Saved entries
═══
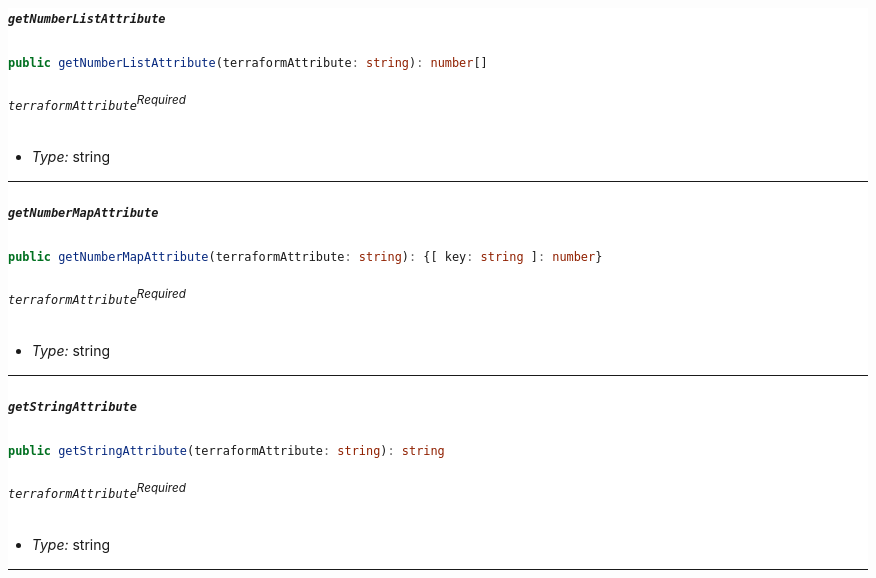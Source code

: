 ##### `getNumberListAttribute` <a name="getNumberListAttribute" id="rhizo-co-terraform-provider-oci.dataOciResourceSchedulerSchedule.DataOciResourceSchedulerScheduleResourceFiltersValueOutputReference.getNumberListAttribute"></a>

```typescript
public getNumberListAttribute(terraformAttribute: string): number[]
```

###### `terraformAttribute`<sup>Required</sup> <a name="terraformAttribute" id="rhizo-co-terraform-provider-oci.dataOciResourceSchedulerSchedule.DataOciResourceSchedulerScheduleResourceFiltersValueOutputReference.getNumberListAttribute.parameter.terraformAttribute"></a>

- *Type:* string

---

##### `getNumberMapAttribute` <a name="getNumberMapAttribute" id="rhizo-co-terraform-provider-oci.dataOciResourceSchedulerSchedule.DataOciResourceSchedulerScheduleResourceFiltersValueOutputReference.getNumberMapAttribute"></a>

```typescript
public getNumberMapAttribute(terraformAttribute: string): {[ key: string ]: number}
```

###### `terraformAttribute`<sup>Required</sup> <a name="terraformAttribute" id="rhizo-co-terraform-provider-oci.dataOciResourceSchedulerSchedule.DataOciResourceSchedulerScheduleResourceFiltersValueOutputReference.getNumberMapAttribute.parameter.terraformAttribute"></a>

- *Type:* string

---

##### `getStringAttribute` <a name="getStringAttribute" id="rhizo-co-terraform-provider-oci.dataOciResourceSchedulerSchedule.DataOciResourceSchedulerScheduleResourceFiltersValueOutputReference.getStringAttribute"></a>

```typescript
public getStringAttribute(terraformAttribute: string): string
```

###### `terraformAttribute`<sup>Required</sup> <a name="terraformAttribute" id="rhizo-co-terraform-provider-oci.dataOciResourceSchedulerSchedule.DataOciResourceSchedulerScheduleResourceFiltersValueOutputReference.getStringAttribute.parameter.terraformAttribute"></a>

- *Type:* string

---
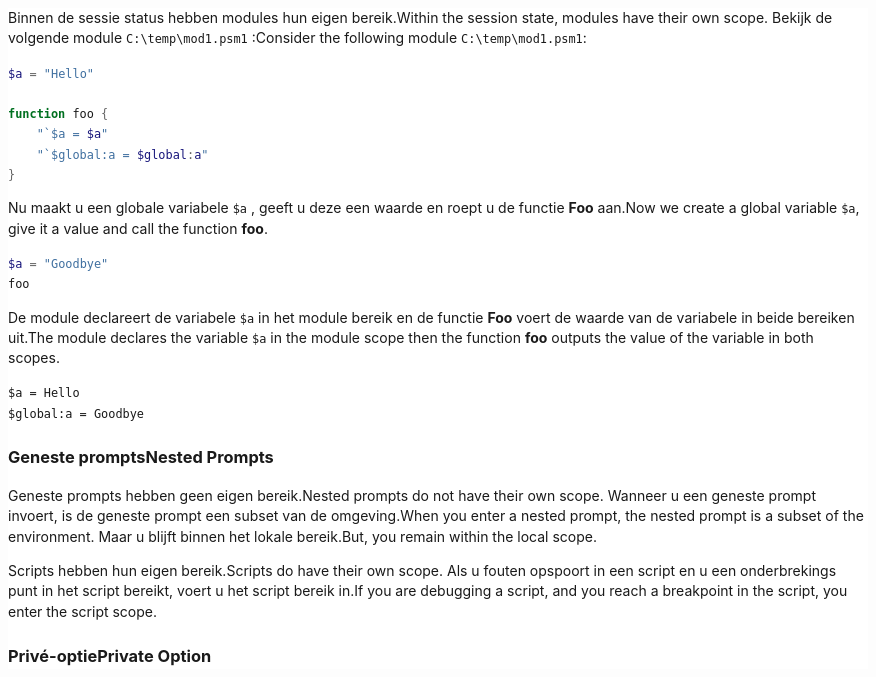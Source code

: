 <span data-ttu-id="ba8d7-273">Binnen de sessie status hebben modules hun eigen bereik.</span><span class="sxs-lookup"><span data-stu-id="ba8d7-273">Within the session state, modules have their own scope.</span></span> <span data-ttu-id="ba8d7-274">Bekijk de volgende module `C:\temp\mod1.psm1` :</span><span class="sxs-lookup"><span data-stu-id="ba8d7-274">Consider the following module `C:\temp\mod1.psm1`:</span></span>

```powershell
$a = "Hello"

function foo {
    "`$a = $a"
    "`$global:a = $global:a"
}
```

<span data-ttu-id="ba8d7-275">Nu maakt u een globale variabele `$a` , geeft u deze een waarde en roept u de functie **Foo** aan.</span><span class="sxs-lookup"><span data-stu-id="ba8d7-275">Now we create a global variable `$a`, give it a value and call the function **foo**.</span></span>

```powershell
$a = "Goodbye"
foo
```

<span data-ttu-id="ba8d7-276">De module declareert de variabele `$a` in het module bereik en de functie **Foo** voert de waarde van de variabele in beide bereiken uit.</span><span class="sxs-lookup"><span data-stu-id="ba8d7-276">The module declares the variable `$a` in the module scope then the function **foo** outputs the value of the variable in both scopes.</span></span>

```Output
$a = Hello
$global:a = Goodbye
```

### <a name="nested-prompts"></a><span data-ttu-id="ba8d7-277">Geneste prompts</span><span class="sxs-lookup"><span data-stu-id="ba8d7-277">Nested Prompts</span></span>

<span data-ttu-id="ba8d7-278">Geneste prompts hebben geen eigen bereik.</span><span class="sxs-lookup"><span data-stu-id="ba8d7-278">Nested prompts do not have their own scope.</span></span> <span data-ttu-id="ba8d7-279">Wanneer u een geneste prompt invoert, is de geneste prompt een subset van de omgeving.</span><span class="sxs-lookup"><span data-stu-id="ba8d7-279">When you enter a nested prompt, the nested prompt is a subset of the environment.</span></span> <span data-ttu-id="ba8d7-280">Maar u blijft binnen het lokale bereik.</span><span class="sxs-lookup"><span data-stu-id="ba8d7-280">But, you remain within the local scope.</span></span>

<span data-ttu-id="ba8d7-281">Scripts hebben hun eigen bereik.</span><span class="sxs-lookup"><span data-stu-id="ba8d7-281">Scripts do have their own scope.</span></span> <span data-ttu-id="ba8d7-282">Als u fouten opspoort in een script en u een onderbrekings punt in het script bereikt, voert u het script bereik in.</span><span class="sxs-lookup"><span data-stu-id="ba8d7-282">If you are debugging a script, and you reach a breakpoint in the script, you enter the script scope.</span></span>

### <a name="private-option"></a><span data-ttu-id="ba8d7-283">Privé-optie</span><span class="sxs-lookup"><span data-stu-id="ba8d7-283">Private Option</span></span>
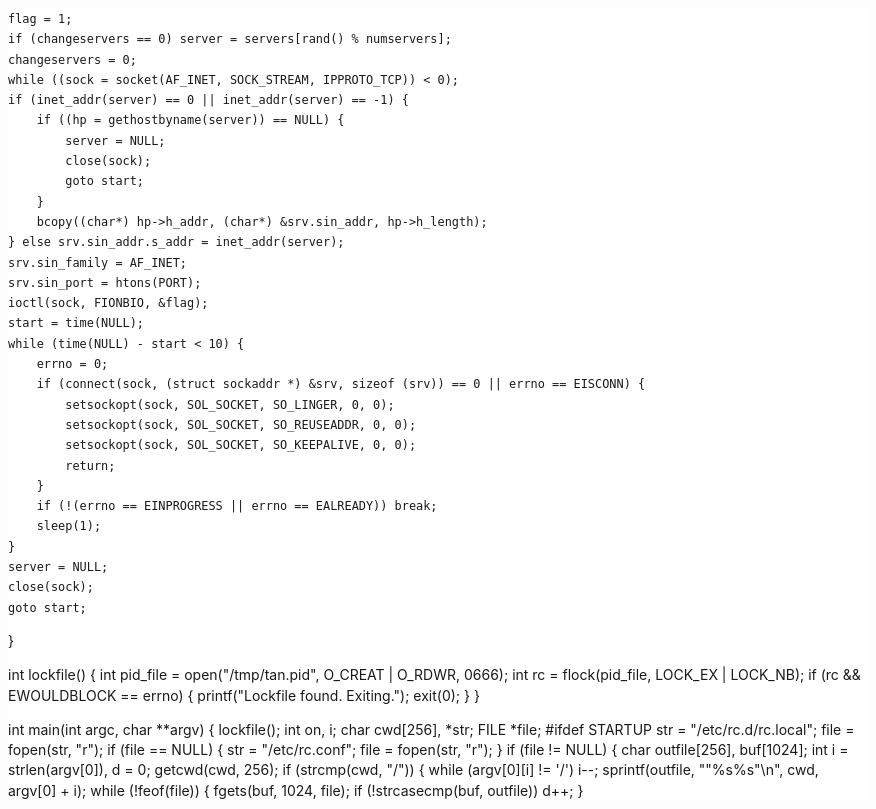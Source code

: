     flag = 1;
    if (changeservers == 0) server = servers[rand() % numservers];
    changeservers = 0;
    while ((sock = socket(AF_INET, SOCK_STREAM, IPPROTO_TCP)) < 0);
    if (inet_addr(server) == 0 || inet_addr(server) == -1) {
        if ((hp = gethostbyname(server)) == NULL) {
            server = NULL;
            close(sock);
            goto start;
        }
        bcopy((char*) hp->h_addr, (char*) &srv.sin_addr, hp->h_length);
    } else srv.sin_addr.s_addr = inet_addr(server);
    srv.sin_family = AF_INET;
    srv.sin_port = htons(PORT);
    ioctl(sock, FIONBIO, &flag);
    start = time(NULL);
    while (time(NULL) - start < 10) {
        errno = 0;
        if (connect(sock, (struct sockaddr *) &srv, sizeof (srv)) == 0 || errno == EISCONN) {
            setsockopt(sock, SOL_SOCKET, SO_LINGER, 0, 0);
            setsockopt(sock, SOL_SOCKET, SO_REUSEADDR, 0, 0);
            setsockopt(sock, SOL_SOCKET, SO_KEEPALIVE, 0, 0);
            return;
        }
        if (!(errno == EINPROGRESS || errno == EALREADY)) break;
        sleep(1);
    }
    server = NULL;
    close(sock);
    goto start;
}

int lockfile() {
    int pid_file = open("/tmp/tan.pid", O_CREAT | O_RDWR, 0666);
    int rc = flock(pid_file, LOCK_EX | LOCK_NB);
    if (rc && EWOULDBLOCK == errno) {
        printf("Lockfile found. Exiting.");
        exit(0);
    }
}

int main(int argc, char **argv) {
    lockfile();
    int on, i;
    char cwd[256], *str;
    FILE *file;
#ifdef STARTUP
    str = "/etc/rc.d/rc.local";
    file = fopen(str, "r");
    if (file == NULL) {
        str = "/etc/rc.conf";
        file = fopen(str, "r");
    }
    if (file != NULL) {
        char outfile[256], buf[1024];
        int i = strlen(argv[0]), d = 0;
        getcwd(cwd, 256);
        if (strcmp(cwd, "/")) {
            while (argv[0][i] != '/') i--;
            sprintf(outfile, "\"%s%s\"\n", cwd, argv[0] + i);
            while (!feof(file)) {
                fgets(buf, 1024, file);
                if (!strcasecmp(buf, outfile)) d++;
            }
═══
*Task to carry out*
An exact copy of the entries, minus the pictures, is what to return.

*Finished task*
Source code

: ##### `getNumberListAttribute` <a name="getNumberListAttribute" id="rhizo-co-terraform-provider-oci.dataOciResourceSchedulerSchedule.DataOciResourceSchedulerScheduleResourceFiltersValueOutputReference.getNumberListAttribute"></a>

```typescript
public getNumberListAttribute(terraformAttribute: string): number[]
```

###### `terraformAttribute`<sup>Required</sup> <a name="terraformAttribute" id="rhizo-co-terraform-provider-oci.dataOciResourceSchedulerSchedule.DataOciResourceSchedulerScheduleResourceFiltersValueOutputReference.getNumberListAttribute.parameter.terraformAttribute"></a>

- *Type:* string

---

##### `getNumberMapAttribute` <a name="getNumberMapAttribute" id="rhizo-co-terraform-provider-oci.dataOciResourceSchedulerSchedule.DataOciResourceSchedulerScheduleResourceFiltersValueOutputReference.getNumberMapAttribute"></a>

```typescript
public getNumberMapAttribute(terraformAttribute: string): {[ key: string ]: number}
```

###### `terraformAttribute`<sup>Required</sup> <a name="terraformAttribute" id="rhizo-co-terraform-provider-oci.dataOciResourceSchedulerSchedule.DataOciResourceSchedulerScheduleResourceFiltersValueOutputReference.getNumberMapAttribute.parameter.terraformAttribute"></a>

- *Type:* string

---

##### `getStringAttribute` <a name="getStringAttribute" id="rhizo-co-terraform-provider-oci.dataOciResourceSchedulerSchedule.DataOciResourceSchedulerScheduleResourceFiltersValueOutputReference.getStringAttribute"></a>

```typescript
public getStringAttribute(terraformAttribute: string): string
```

###### `terraformAttribute`<sup>Required</sup> <a name="terraformAttribute" id="rhizo-co-terraform-provider-oci.dataOciResourceSchedulerSchedule.DataOciResourceSchedulerScheduleResourceFiltersValueOutputReference.getStringAttribute.parameter.terraformAttribute"></a>

- *Type:* string

---
Source code

: <span data-ttu-id="ba8d7-273">Binnen de sessie status hebben modules hun eigen bereik.</span><span class="sxs-lookup"><span data-stu-id="ba8d7-273">Within the session state, modules have their own scope.</span></span> <span data-ttu-id="ba8d7-274">Bekijk de volgende module `C:\temp\mod1.psm1` :</span><span class="sxs-lookup"><span data-stu-id="ba8d7-274">Consider the following module `C:\temp\mod1.psm1`:</span></span>

```powershell
$a = "Hello"

function foo {
    "`$a = $a"
    "`$global:a = $global:a"
}
```

<span data-ttu-id="ba8d7-275">Nu maakt u een globale variabele `$a` , geeft u deze een waarde en roept u de functie **Foo** aan.</span><span class="sxs-lookup"><span data-stu-id="ba8d7-275">Now we create a global variable `$a`, give it a value and call the function **foo**.</span></span>

```powershell
$a = "Goodbye"
foo
```

<span data-ttu-id="ba8d7-276">De module declareert de variabele `$a` in het module bereik en de functie **Foo** voert de waarde van de variabele in beide bereiken uit.</span><span class="sxs-lookup"><span data-stu-id="ba8d7-276">The module declares the variable `$a` in the module scope then the function **foo** outputs the value of the variable in both scopes.</span></span>

```Output
$a = Hello
$global:a = Goodbye
```

### <a name="nested-prompts"></a><span data-ttu-id="ba8d7-277">Geneste prompts</span><span class="sxs-lookup"><span data-stu-id="ba8d7-277">Nested Prompts</span></span>

<span data-ttu-id="ba8d7-278">Geneste prompts hebben geen eigen bereik.</span><span class="sxs-lookup"><span data-stu-id="ba8d7-278">Nested prompts do not have their own scope.</span></span> <span data-ttu-id="ba8d7-279">Wanneer u een geneste prompt invoert, is de geneste prompt een subset van de omgeving.</span><span class="sxs-lookup"><span data-stu-id="ba8d7-279">When you enter a nested prompt, the nested prompt is a subset of the environment.</span></span> <span data-ttu-id="ba8d7-280">Maar u blijft binnen het lokale bereik.</span><span class="sxs-lookup"><span data-stu-id="ba8d7-280">But, you remain within the local scope.</span></span>

<span data-ttu-id="ba8d7-281">Scripts hebben hun eigen bereik.</span><span class="sxs-lookup"><span data-stu-id="ba8d7-281">Scripts do have their own scope.</span></span> <span data-ttu-id="ba8d7-282">Als u fouten opspoort in een script en u een onderbrekings punt in het script bereikt, voert u het script bereik in.</span><span class="sxs-lookup"><span data-stu-id="ba8d7-282">If you are debugging a script, and you reach a breakpoint in the script, you enter the script scope.</span></span>

### <a name="private-option"></a><span data-ttu-id="ba8d7-283">Privé-optie</span><span class="sxs-lookup"><span data-stu-id="ba8d7-283">Private Option</span></span>
Source code

:     flag = 1;
    if (changeservers == 0) server = servers[rand() % numservers];
    changeservers = 0;
    while ((sock = socket(AF_INET, SOCK_STREAM, IPPROTO_TCP)) < 0);
    if (inet_addr(server) == 0 || inet_addr(server) == -1) {
        if ((hp = gethostbyname(server)) == NULL) {
            server = NULL;
            close(sock);
            goto start;
        }
        bcopy((char*) hp->h_addr, (char*) &srv.sin_addr, hp->h_length);
    } else srv.sin_addr.s_addr = inet_addr(server);
    srv.sin_family = AF_INET;
    srv.sin_port = htons(PORT);
    ioctl(sock, FIONBIO, &flag);
    start = time(NULL);
    while (time(NULL) - start < 10) {
        errno = 0;
        if (connect(sock, (struct sockaddr *) &srv, sizeof (srv)) == 0 || errno == EISCONN) {
            setsockopt(sock, SOL_SOCKET, SO_LINGER, 0, 0);
            setsockopt(sock, SOL_SOCKET, SO_REUSEADDR, 0, 0);
            setsockopt(sock, SOL_SOCKET, SO_KEEPALIVE, 0, 0);
            return;
        }
        if (!(errno == EINPROGRESS || errno == EALREADY)) break;
        sleep(1);
    }
    server = NULL;
    close(sock);
    goto start;
}

int lockfile() {
    int pid_file = open("/tmp/tan.pid", O_CREAT | O_RDWR, 0666);
    int rc = flock(pid_file, LOCK_EX | LOCK_NB);
    if (rc && EWOULDBLOCK == errno) {
        printf("Lockfile found. Exiting.");
        exit(0);
    }
}

int main(int argc, char **argv) {
    lockfile();
    int on, i;
    char cwd[256], *str;
    FILE *file;
#ifdef STARTUP
    str = "/etc/rc.d/rc.local";
    file = fopen(str, "r");
    if (file == NULL) {
        str = "/etc/rc.conf";
        file = fopen(str, "r");
    }
    if (file != NULL) {
        char outfile[256], buf[1024];
        int i = strlen(argv[0]), d = 0;
        getcwd(cwd, 256);
        if (strcmp(cwd, "/")) {
            while (argv[0][i] != '/') i--;
            sprintf(outfile, "\"%s%s\"\n", cwd, argv[0] + i);
            while (!feof(file)) {
                fgets(buf, 1024, file);
                if (!strcasecmp(buf, outfile)) d++;
            }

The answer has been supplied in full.